Il flyer del Public Eye on Davos ("Nessuna licenza per governare il mondo") e, sullo sfondo, i rappresentanti delle ONG che hanno presentato l'azione a Berna Keystone

Il WEF va a New York? "Public Eye on Davos" lo segue per ribadire le proprie tesi: meno economia e più politica; meno liberismo e più norme sociali e ambientali.

“Non siamo contro la globalizzazione in quanto tale” ha dichiarato Matthias Herfeldt, della Dichiarazione di Berna (DB), una delle organizzazioni coordinatrici del Public Eye on Davos 2002, “ma contro il fatto che della stessa approfittano unicamente i paesi ricchi e le grandi multinazionali.

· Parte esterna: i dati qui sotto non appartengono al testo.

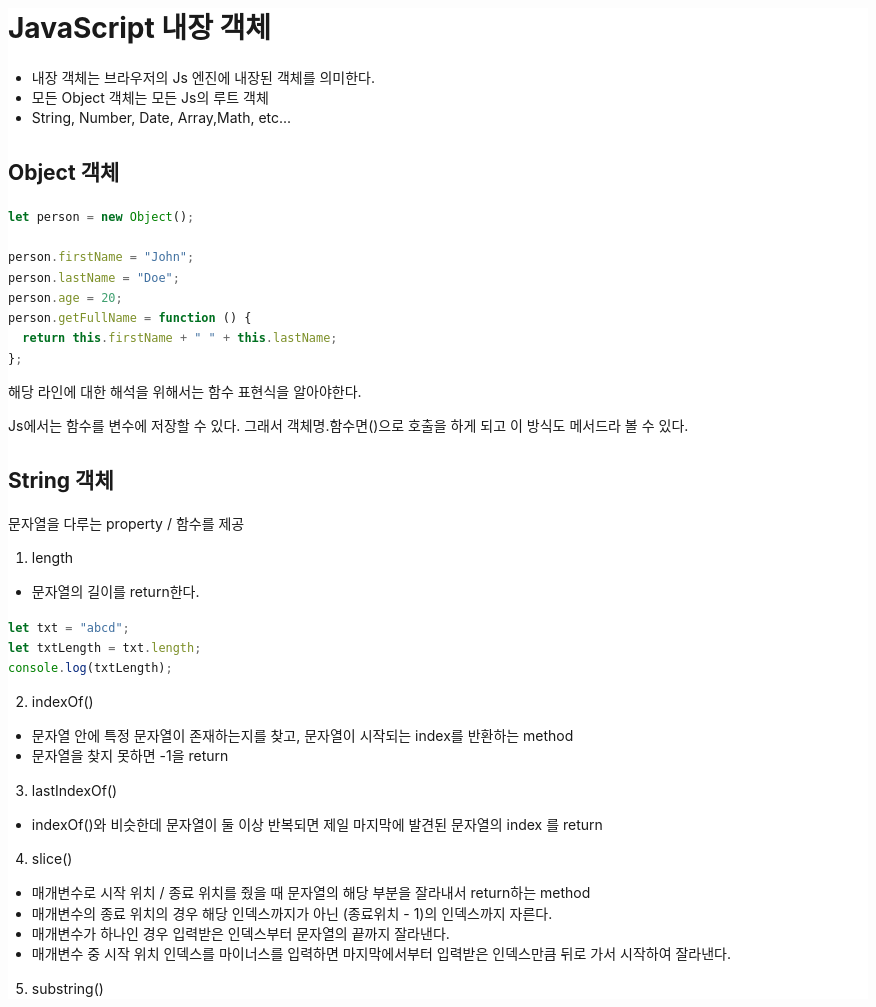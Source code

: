 # JavaScript 내장 객체

- 내장 객체는 브라우저의 Js 엔진에 내장된 객체를 의미한다.
- 모든 Object 객체는 모든 Js의 루트 객체
- String, Number, Date, Array,Math, etc...

## Object 객체

```js
let person = new Object();

person.firstName = "John";
person.lastName = "Doe";
person.age = 20;
person.getFullName = function () {
  return this.firstName + " " + this.lastName;
};
```

해당 라인에 대한 해석을 위해서는 함수 표현식을 알아야한다.

Js에서는 함수를 변수에 저장할 수 있다.
그래서 객체명.함수면()으로 호출을 하게 되고 이 방식도 메서드라 볼 수 있다.

## String 객체

문자열을 다루는 property / 함수를 제공

1. length

- 문자열의 길이를 return한다.

```js
let txt = "abcd";
let txtLength = txt.length;
console.log(txtLength);
```

2. indexOf()

- 문자열 안에 특정 문자열이 존재하는지를 찾고, 문자열이 시작되는 index를 반환하는 method
- 문자열을 찾지 못하면 -1을 return

3. lastIndexOf()

- indexOf()와 비슷한데 문자열이 둘 이상 반복되면 제일 마지막에 발견된 문자열의 index 를 return

4. slice()

- 매개변수로 시작 위치 / 종료 위치를 줬을 때 문자열의 해당 부분을 잘라내서 return하는 method
- 매개변수의 종료 위치의 경우 해당 인덱스까지가 아닌 (종료위치 - 1)의 인덱스까지 자른다.
- 매개변수가 하나인 경우 입력받은 인덱스부터 문자열의 끝까지 잘라낸다.
- 매개변수 중 시작 위치 인덱스를 마이너스를 입력하면 마지막에서부터 입력받은 인덱스만큼 뒤로 가서 시작하여 잘라낸다.

5. substring()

Auspichiamo una globalizzazione della giustizia”.

Ripetendo lo scenario degli ultimi 3 anni, una decina di ONG – tra le quali la già citata Dichiarazione di Berna e Pro Natura – cercheranno di contrastare la voce del Forum economico mondiale (WEF) organizzando un forum alternativo. Cambia però lo sfondo: dalla Davos incastonata nelle Alpi svizzere, si passa alla megalopoli americana.

Anche il “Public Eye on Davos” si terrà infatti a New York: più precisamente presso il Centro delle chiese delle Nazioni Unite, a poca distanza dall’Hotel Waldorf Astoria dove, nell’ambito del WEF, si incontreranno i grandi della politica e dell’economia mondiale. Le date dei due congressi sono concomitanti: tra il 31 gennaio e il 3 febbraio 2002.

La critica al WEF

Secondo Matthias Herfeldt, il WEF, “un’istituzione privata finanziata da più di 1000 multinazionali d’importanza mondiale”, esercita un’influenza troppo grande sulla politica. “E la politica non può essere privatizzata!” aggiunge.

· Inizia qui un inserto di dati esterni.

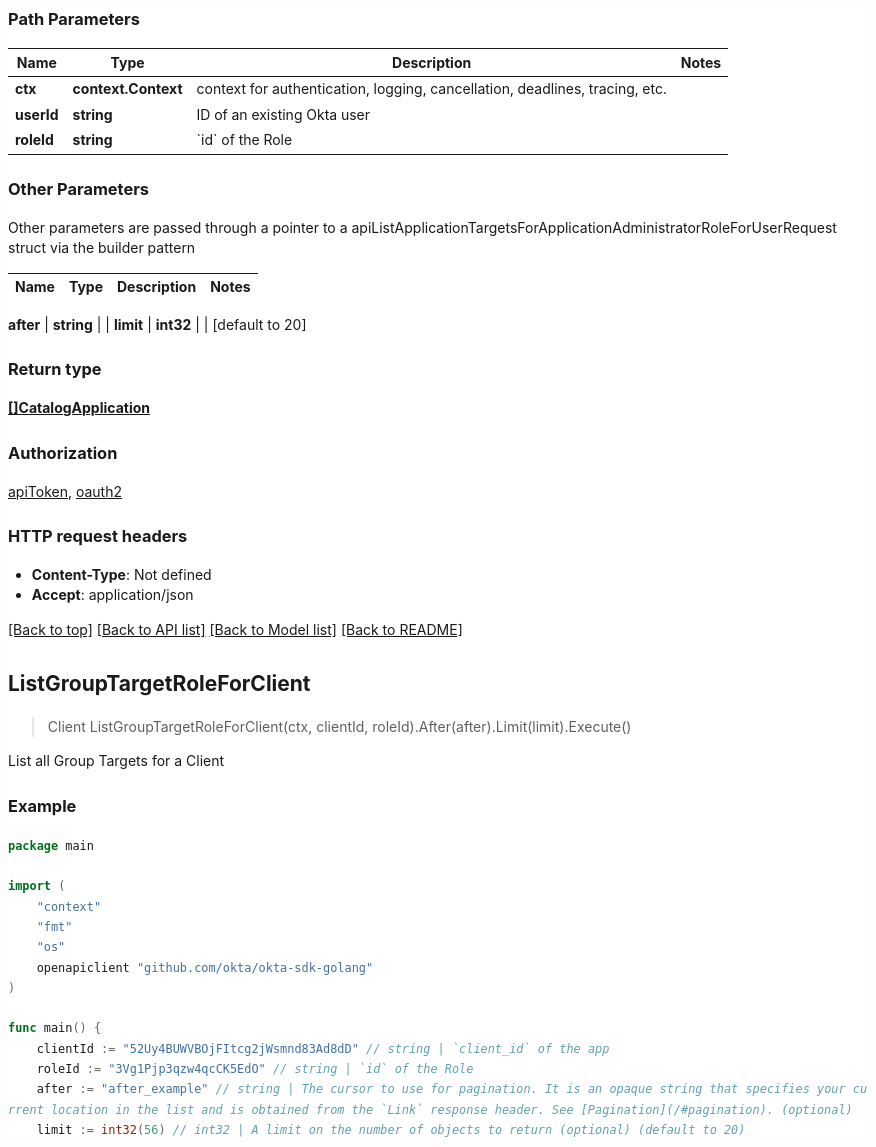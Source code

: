 ### Path Parameters


Name | Type | Description  | Notes
------------- | ------------- | ------------- | -------------
**ctx** | **context.Context** | context for authentication, logging, cancellation, deadlines, tracing, etc.
**userId** | **string** | ID of an existing Okta user | 
**roleId** | **string** | &#x60;id&#x60; of the Role | 

### Other Parameters

Other parameters are passed through a pointer to a apiListApplicationTargetsForApplicationAdministratorRoleForUserRequest struct via the builder pattern


Name | Type | Description  | Notes
------------- | ------------- | ------------- | -------------


 **after** | **string** |  | 
 **limit** | **int32** |  | [default to 20]

### Return type

[**[]CatalogApplication**](CatalogApplication.md)

### Authorization

[apiToken](../README.md#apiToken), [oauth2](../README.md#oauth2)

### HTTP request headers

- **Content-Type**: Not defined
- **Accept**: application/json

[[Back to top]](#) [[Back to API list]](../README.md#documentation-for-api-endpoints)
[[Back to Model list]](../README.md#documentation-for-models)
[[Back to README]](../README.md)


## ListGroupTargetRoleForClient

> Client ListGroupTargetRoleForClient(ctx, clientId, roleId).After(after).Limit(limit).Execute()

List all Group Targets for a Client



### Example

```go
package main

import (
    "context"
    "fmt"
    "os"
    openapiclient "github.com/okta/okta-sdk-golang"
)

func main() {
    clientId := "52Uy4BUWVBOjFItcg2jWsmnd83Ad8dD" // string | `client_id` of the app
    roleId := "3Vg1Pjp3qzw4qcCK5EdO" // string | `id` of the Role
    after := "after_example" // string | The cursor to use for pagination. It is an opaque string that specifies your current location in the list and is obtained from the `Link` response header. See [Pagination](/#pagination). (optional)
    limit := int32(56) // int32 | A limit on the number of objects to return (optional) (default to 20)
```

“Ma è ciò che sta succedendo” aggiunge l’esponente della DB. E, si chiede Herfeldt, se la politica finisce in secondo piano, come evitare che la ricerca di nuovi mercati da parte delle transnazionali, costantemente alla ricerca di prezzi di produzione più bassi, non vada a detrimento dei diritti umani, delle condizioni dei lavoratori e dell’ambiente?

Gli obiettivi del Public Eye on Davos 2002

Oltre a dibattere temi quali le conseguenze sociali e ambientali della mondializzazione, il crescente potere delle multinazionali e l’effettivo contributo allo sviluppo degli investimenti diretti nel Sud del mondo, il Public Eye on Davos di quest’anno intende promuovere la discussione per rinforzare gli strumenti, anche legali, a disposizione dei governi contro una liberalizzazione puramente economica.

“La mondializzazione necessita di condizioni quadro ambientali, sociali e politiche vincolanti, anche e soprattutto per la multinazionali” rileva Miriam Behrens, responsabile dei progetti di politica internazionale di Pro Natura. Concretamente si tratta di formulare una convenzione che contempli la nozione di sviluppo sostenibile, definendo dei chiari standard ambientali, ha aggiunto.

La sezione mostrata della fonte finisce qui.